This painting, Willows at Sunset, is sometimes also called Van Gogh’s Orchard on fire. Although the painter’s intention is to make us see the fire of the setting sun, the colors in this painting are so vivid that they can also represent Brother Fire of the Canticle of the Sun: «Praised be you, my Lord, through Brother Fire, through whom You light the night, and he is beautiful and playful and robust and strong.»
For us today, it is almost only on the occasion of meetings around a camp fire or at the cottage near the fireplace, that we can admire the beauty of brother fire. But what was the situation in the time of St. Francis?
Let us recall the first Franciscan community trying to rebuild the chapel of the Portiuncula, located near the large and thick forest in the countryside of Assisi. The brothers lived in small huts, and they saw fire daily, given that meals were cooked over the campfire.
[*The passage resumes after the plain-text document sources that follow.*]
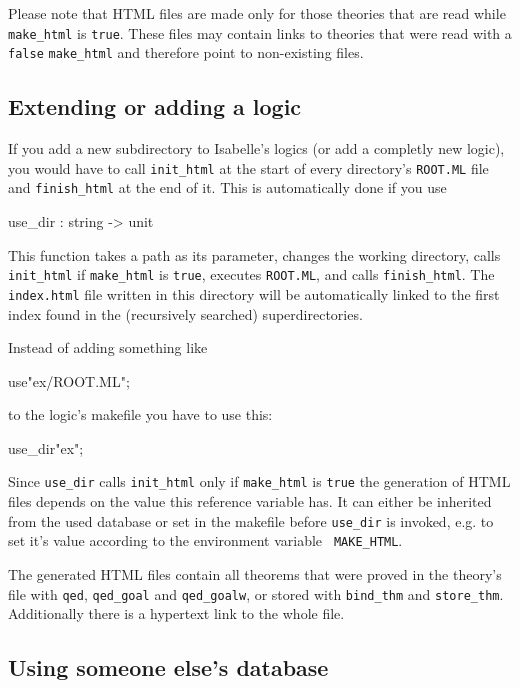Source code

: Please note that HTML files are made only for those theories that are
read while {\tt make_html} is {\tt true}. These files may contain
links to theories that were read with a {\tt false} {\tt make_html}
and therefore point to non-existing files.


\subsection*{Extending or adding a logic}

If you add a new subdirectory to Isabelle's logics (or add a completly
new logic), you would have to call {\tt init_html} at the start of every
directory's {\tt ROOT.ML} file and {\tt finish_html} at the end of
it. This is automatically done if you use

\begin{ttbox}
use_dir : string -> unit
\end{ttbox}

This function takes a path as its parameter, changes the working
directory, calls {\tt init_html} if {\tt make_html} is {\tt true},
executes {\tt ROOT.ML}, and calls {\tt finish_html}. The {\tt
index.html} file written in this directory will be automatically
linked to the first index found in the (recursively searched)
superdirectories.

Instead of adding something like

\begin{ttbox}
use"ex/ROOT.ML";
\end{ttbox}

to the logic's makefile you have to use this:

\begin{ttbox}
use_dir"ex";
\end{ttbox}

Since {\tt use_dir} calls {\tt init_html} only if {\tt make_html} is
{\tt true} the generation of HTML files depends on the value this
reference variable has. It can either be inherited from the used \ML{}
database or set in the makefile before {\tt use_dir} is invoked,
e.g. to set it's value according to the environment variable {\tt
MAKE_HTML}.

The generated HTML files contain all theorems that were proved in the
theory's \ML{} file with {\tt qed}, {\tt qed_goal} and {\tt qed_goalw},
or stored with {\tt bind_thm} and {\tt store_thm}. Additionally there
is a hypertext link to the whole \ML{} file.


\subsection*{Using someone else's database}

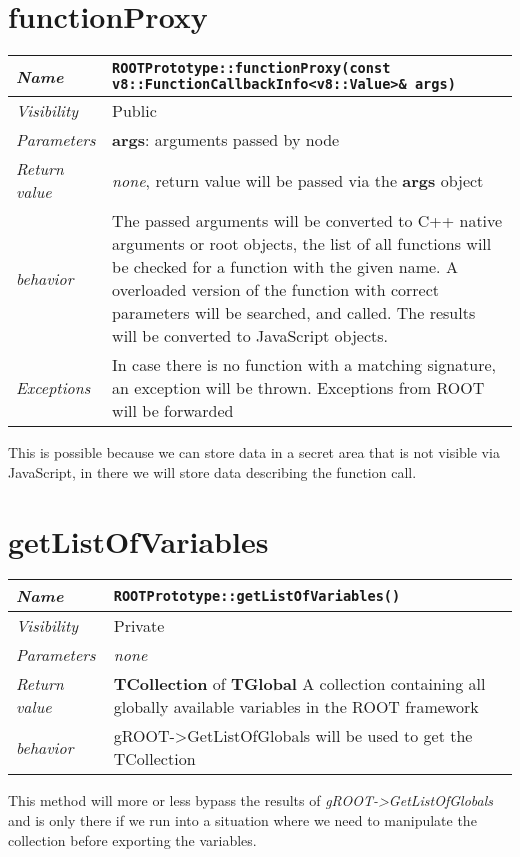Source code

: \section{functionProxy}
\begin{longtable}{p{3cm} @{\hskip 1cm} p{12cm}}
  \hline
  \textit{Name} & \texttt{ROOTPrototype::functionProxy(const v8::FunctionCallbackInfo<v8::Value>\& args)} \\
  \hline
  \textit{Visibility} & Public \\
  \hline
  \textit{Parameters} & \textbf{args}: arguments passed by node \\
  \hline
  \textit{Return value} & \textit{none}, return value will be passed via the \textbf{args} object \\
  \hline
  \textit{behavior} & The passed arguments will be converted to C++ native arguments or root objects, the list of all functions will be checked for a function with the given name.
  A overloaded version of the function with correct parameters will be searched, and called. The results will be converted to JavaScript objects. \\
  \hline
  \textit{Exceptions} & In case there is no function with a matching signature, an exception will be thrown.
  Exceptions from ROOT will be forwarded
  \hline
\end{longtable}
This is possible because we can store data in a secret area that is not visible via JavaScript, in there we will store data describing the function call.
\newpage
\section{getListOfVariables}
\begin{longtable}{p{3cm} @{\hskip 1cm} p{12cm}}
  \hline
  \textit{Name} & \texttt{ROOTPrototype::getListOfVariables()} \\
  \hline
  \textit{Visibility} & Private \\
  \hline
  \textit{Parameters} & \textit{none} \\
  \hline
  \textit{Return value} & \textbf{TCollection} of \textbf{TGlobal} A collection containing all globally available variables in the ROOT framework \\
  \hline
  \textit{behavior} & gROOT->GetListOfGlobals will be used to get the TCollection \\
  \hline
\end{longtable}
This method will more or less bypass the results of \textit{gROOT->GetListOfGlobals} and is only there if we run into a situation where we need to manipulate the collection before exporting the variables.
\newpage
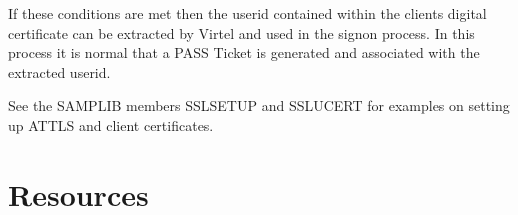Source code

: \documentclass[letterpaper,10pt,english]{sphinxmanual}
\begin{document}
\sphinxAtStartPar
If these conditions are met then the userid contained within the clients digital certificate can be extracted by Virtel and used in the signon process. In this process it is normal that a PASS Ticket is generated and associated with the extracted userid.

\sphinxAtStartPar
See the SAMPLIB members SSLSETUP and SSLUCERT for examples on setting up AT\sphinxhyphen{}TLS and client certificates.

\newpage

\ignorespaces 

\section{Resources}
\label{\detokenize{connectivity_guide:resources}}\label{\detokenize{connectivity_guide:index-168}}
\end{document}
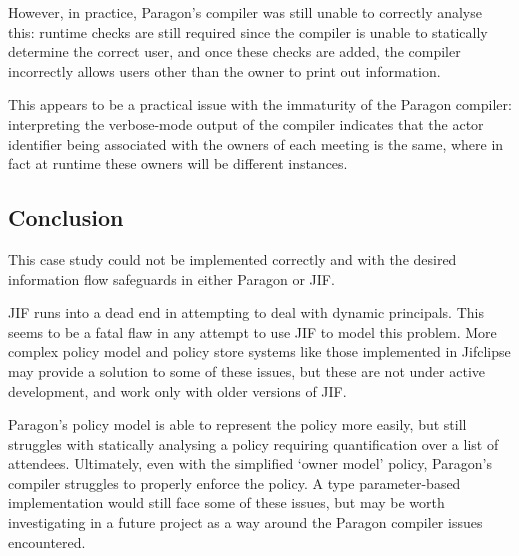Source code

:  However, in practice, Paragon's compiler was still unable to correctly analyse this: runtime checks are still required since the compiler is unable to statically determine the correct user, and once these checks are added, the compiler incorrectly allows users other than the owner to print out information.

This appears to be a practical issue with the immaturity of the Paragon compiler: interpreting the verbose-mode output of the compiler indicates that the actor identifier being associated with the owners of each meeting is the same, where in fact at runtime these owners will be different instances.

\subsection{Conclusion}

This case study could not be implemented correctly and with the desired information flow safeguards in either Paragon or JIF.

JIF runs into a dead end in attempting to deal with dynamic principals. This seems to be a fatal flaw in any attempt to use JIF to model this problem. More complex policy model and policy store systems like those implemented in Jifclipse \cite{hicks2007jifclipse} may provide a solution to some of these issues, but these are not under active development, and work only with older versions of JIF.

Paragon's policy model is able to represent the policy more easily, but still struggles with statically analysing a policy requiring quantification over a list of attendees. Ultimately, even with the simplified `owner model' policy, Paragon's compiler struggles to properly enforce the policy. A type parameter-based implementation would still face some of these issues, but may be worth investigating in a future project as a way around the Paragon compiler issues encountered.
Francis had great admiration for brother fire: ‘In the evening at dusk, every man should praise God for this creature that is brother fire…’ And he added: ‘we are all like blind men, and it is by this creature that the Lord illuminates our eyes during the night.’
We know through brother Leo, companion of Francis, that he had a special reverence for the fire, to the point that once, he refused to extinguish the fire that was ravaging his cell and grieved for having saved a fur coat which, by greed, he had thus saved from ‘brother fire’.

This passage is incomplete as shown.